Closing Lecture 2012
Die rituelle Konstruktion der Person. Aspekte des Erlebens eines Menschen im sogenannten Wachkoma
Prof. Dr. Ronald Hitzler
Technische Universität Dortmund, Lehrstuhl für Allgemeine Soziologie
Der Zustand „Wachkoma“ konfundiert und destruiert nicht nur die Existenz des primär Betroffenen und die Lebensgewohnheiten, Gegenwartsinteressen und Zukunftserwartungen seiner wie auch immer persönlich mit ihm verbundenen und infolgedessen mehr oder weniger nachdrücklich und nachhaltig Mit-Betroffenen.
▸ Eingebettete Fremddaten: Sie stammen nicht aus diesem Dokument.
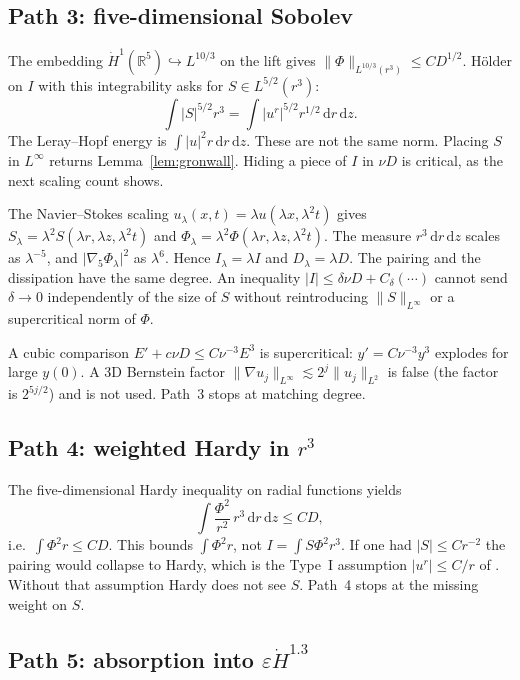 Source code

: \documentclass[11pt]{article}
\theoremstyle{definition}
\newcommand{\eps}{\varepsilon}
\newcommand{\R}{\mathbb{R}}
\newcommand{\dd}{\mathrm{d}}
\newcommand{\ur}{u^{r}}
\newcommand{\Ph}{\Phi}
\newcommand{\gradfive}{\nabla_{5}}
\newcommand{\Hdot}{\dot{H}}
\newcommand{\Lint}{L^{\infty}}
\newcommand{\norm}[2]{\|#1\|_{#2}}
\newcommand{\abs}[1]{\lvert#1\rvert}
\begin{document}
\subsection{Path 3: five-dimensional Sobolev}

The embedding \(\Hdot^1(\R^5)\hookrightarrow L^{10/3}\) on the lift
gives
\(\norm{\Ph}{L^{10/3}(r^3)}\le C D^{1/2}\).
H\"older on \(I\) with this integrability asks for
\(S\in L^{5/2}(r^3)\):
\[
  \int\abs{S}^{5/2}r^3
  =\int\abs{\ur}^{5/2}r^{1/2}\,\dd r\,\dd z.
\]
The Leray--Hopf energy is \(\int\abs{u}^2 r\,\dd r\,\dd z\). These
are not the same norm. Placing \(S\) in \(\Lint\) returns
Lemma~\ref{lem:gronwall}. Hiding a piece of \(I\) in \(\nu D\) is
critical, as the next scaling count shows.

The Navier--Stokes scaling
\(u_\lambda(x,t)=\lambda u(\lambda x,\lambda^2 t)\)
gives
\(S_\lambda=\lambda^2 S(\lambda r,\lambda z,\lambda^2 t)\) and
\(\Ph_\lambda=\lambda^2\Ph(\lambda r,\lambda z,\lambda^2 t)\).
The measure \(r^3\,\dd r\,\dd z\) scales as \(\lambda^{-5}\), and
\(\abs{\gradfive\Ph_\lambda}^2\) as \(\lambda^6\). Hence
\(I_\lambda=\lambda I\) and \(D_\lambda=\lambda D\).
The pairing and the dissipation have the same degree. An inequality
\(\abs{I}\le\delta\nu D+C_\delta(\cdots)\)
cannot send \(\delta\to 0\) independently of the size of \(S\) without
reintroducing \(\norm{S}{\Lint}\) or a supercritical norm of \(\Ph\).

A cubic comparison \(E'+c\nu D\le C\nu^{-3}E^3\) is supercritical:
\(y'=C\nu^{-3}y^3\) explodes for large \(y(0)\).
A 3D Bernstein factor \(\norm{\nabla u_j}{\Lint}\lesssim 2^j\norm{u_j}{L^2}\)
is false (the factor is \(2^{5j/2}\)) and is not used.
Path~3 stops at matching degree.

\subsection{Path 4: weighted Hardy in \(r^3\)}

The five-dimensional Hardy inequality on radial functions yields
\[
  \int\frac{\Ph^2}{r^2}\,r^3\,\dd r\,\dd z
  \le C D,
\]
i.e.\ \(\int\Ph^2 r\le C D\).
This bounds \(\int\Ph^2 r\), not \(I=\int S\Ph^2 r^3\).
If one had \(\abs{S}\le C r^{-2}\) the pairing would collapse to
Hardy, which is the Type~I assumption \(\abs{\ur}\le C/r\) of
\cite{CSTY2008}.
Without that assumption Hardy does not see \(S\).
Path~4 stops at the missing weight on \(S\).

\subsection{Path 5: absorption into \(\eps\Hdot^{1.3}\)}
\end{document}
Ein Mensch im sogenannten Wachkoma stürzt Menschen, die mit ihm zu tun haben, in Krisen der Mitmenschlichkeit, denn es ist ausgesprochen ungewiss, ob das, womit man es im Umgang mit ihm zu tun hat, (noch) ein Anderer ‚wie ich‘ ist. Wer infolge dessen an-dauernd mit Menschen im sogenannten Wachkoma zu tun hat – sei es aufgrund persönlicher Beziehungen, sei es in ehrenamtlichen Funktionen oder sei es in medizinisch-therapeutisch-pflegerischen Berufsrollen –, der muss die durch die notorische Ungewissheit des Anderen evozierten Zweifel und die durch diese Zweifel ausgelösten Krisen der Mitmenschlichkeit in für ihn ‚lebbare‘ Deutungszusammenhänge und in gegenüber Alltagswahrnehmungen (im Zweifelsfall) resistente symbolische Sinnsystemen und rituelle Handlungsweisen transformieren.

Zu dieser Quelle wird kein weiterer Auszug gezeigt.